Este conceito conservador do interior do país, hoje também uma perceção imprecisa que o generaliza em torno de uma “ruralidade” estagnada no tempo, deve ser revisto. As regiões do interior são ecossistemas únicos detentores de um enorme potencial de desenvolvimento, por serem verdadeiros hotspots de biodiversidade; fontes privilegiadas de recursos naturais e endógenos; locais emblemáticos com um património cultural ancestral; ambientes inspiradores para o desenvolvimento e aplicação de tecnologias verdes; ambientes desafiantes para incorporar inovação e desenvolvimento tecnológico; locais com população qualificada; centros urbanos com uma base económica diversificada; eixos de articulação entre zonas rurais (mais dedicadas à agricultura e à floresta) e urbanas com a presença de serviços e empresas.

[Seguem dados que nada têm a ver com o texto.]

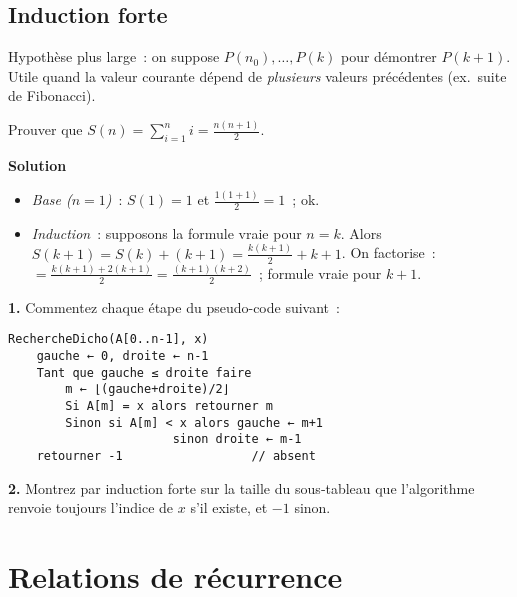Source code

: \subsection{Induction forte}
Hypothèse plus large : on suppose $P(n_0),\ldots,P(k)$ pour démontrer $P(k+1)$.
Utile quand la valeur courante dépend de \emph{plusieurs} valeurs précédentes
(ex. suite de Fibonacci).

\begin{exercice}
Prouver que $S(n)=\sum_{i=1}^{n} i = \frac{n(n+1)}{2}$.
\end{exercice}
\textbf{Solution}
\begin{itemize}
  \item \emph{Base ($n=1$)} : $S(1)=1$ et $\tfrac{1(1+1)}{2}=1$ ; ok.
  \item \emph{Induction} : supposons la formule vraie pour $n=k$.
        Alors $S(k+1)=S(k)+(k+1)=\frac{k(k+1)}{2}+k+1$.
        On factorise : $=\frac{k(k+1)+2(k+1)}{2}=\frac{(k+1)(k+2)}{2}$ ;
        formule vraie pour $k+1$. %
\end{itemize}

\begin{exercice}
\leavevmode\par
\textbf{1.} Commentez chaque étape du pseudo-code suivant :
\begin{lstlisting}[mathescape=true]
RechercheDicho(A[0..n-1], x)
    gauche ← 0, droite ← n-1
    Tant que gauche ≤ droite faire
        m ← ⌊(gauche+droite)/2⌋
        Si A[m] = x alors retourner m
        Sinon si A[m] < x alors gauche ← m+1
                       sinon droite ← m-1
    retourner -1                  // absent
\end{lstlisting}
\textbf{2.} Montrez par induction forte sur la taille du sous‑tableau que
l’algorithme renvoie toujours l’indice de \(x\) s’il existe, et $-1$ sinon.
\end{exercice}

\section{Relations de récurrence}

Vejamos os exemplos de Bragança, Chaves, Fundão ou Ponte de Sor, novas centralidades resultantes de uma ação concertada dos atores do território e com impacto real na economia. Reuniram massa crítica em estratégias multidisciplinares criando ecossistemas sinérgicos, potenciadores de inovação e catalisadores das regiões em que se inserem. Usufruíram do Programa de Valorização do Interior, apostaram no Ensino Superior, na investigação científica e na inovação tecnológica, e tornaram-se referências no agroalimentar, na água, no digital e na aeronáutica.

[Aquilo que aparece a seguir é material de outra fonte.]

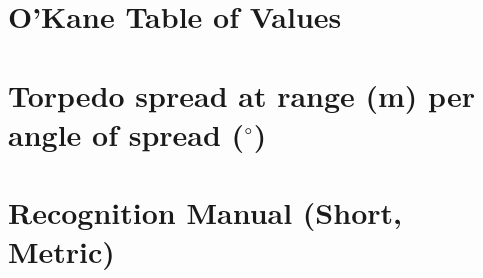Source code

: \documentclass{article}
\newcommand{\degree}{$^{\circ}$}
\begin{document}
\section{O'Kane Table of Values}

\pagebreak

\section{Torpedo spread at range (m) per angle of spread (\degree)}


\pagebreak

\section{Recognition Manual (Short, Metric)}

\end{document}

Há outros exemplos, mas todos têm em comum a aposta na cultura territorial: o território no centro do desenvolvimento e das decisões políticas, mas também da missão das instituições. Definiram estratégias capazes de concretizar potencialidades distintivas em recursos competitivos ao serviço da economia e da sociedade. Um caminho de resiliência, inspirador e que deve encontrar apoio em medidas de diferenciação positiva de estímulo à coesão territorial.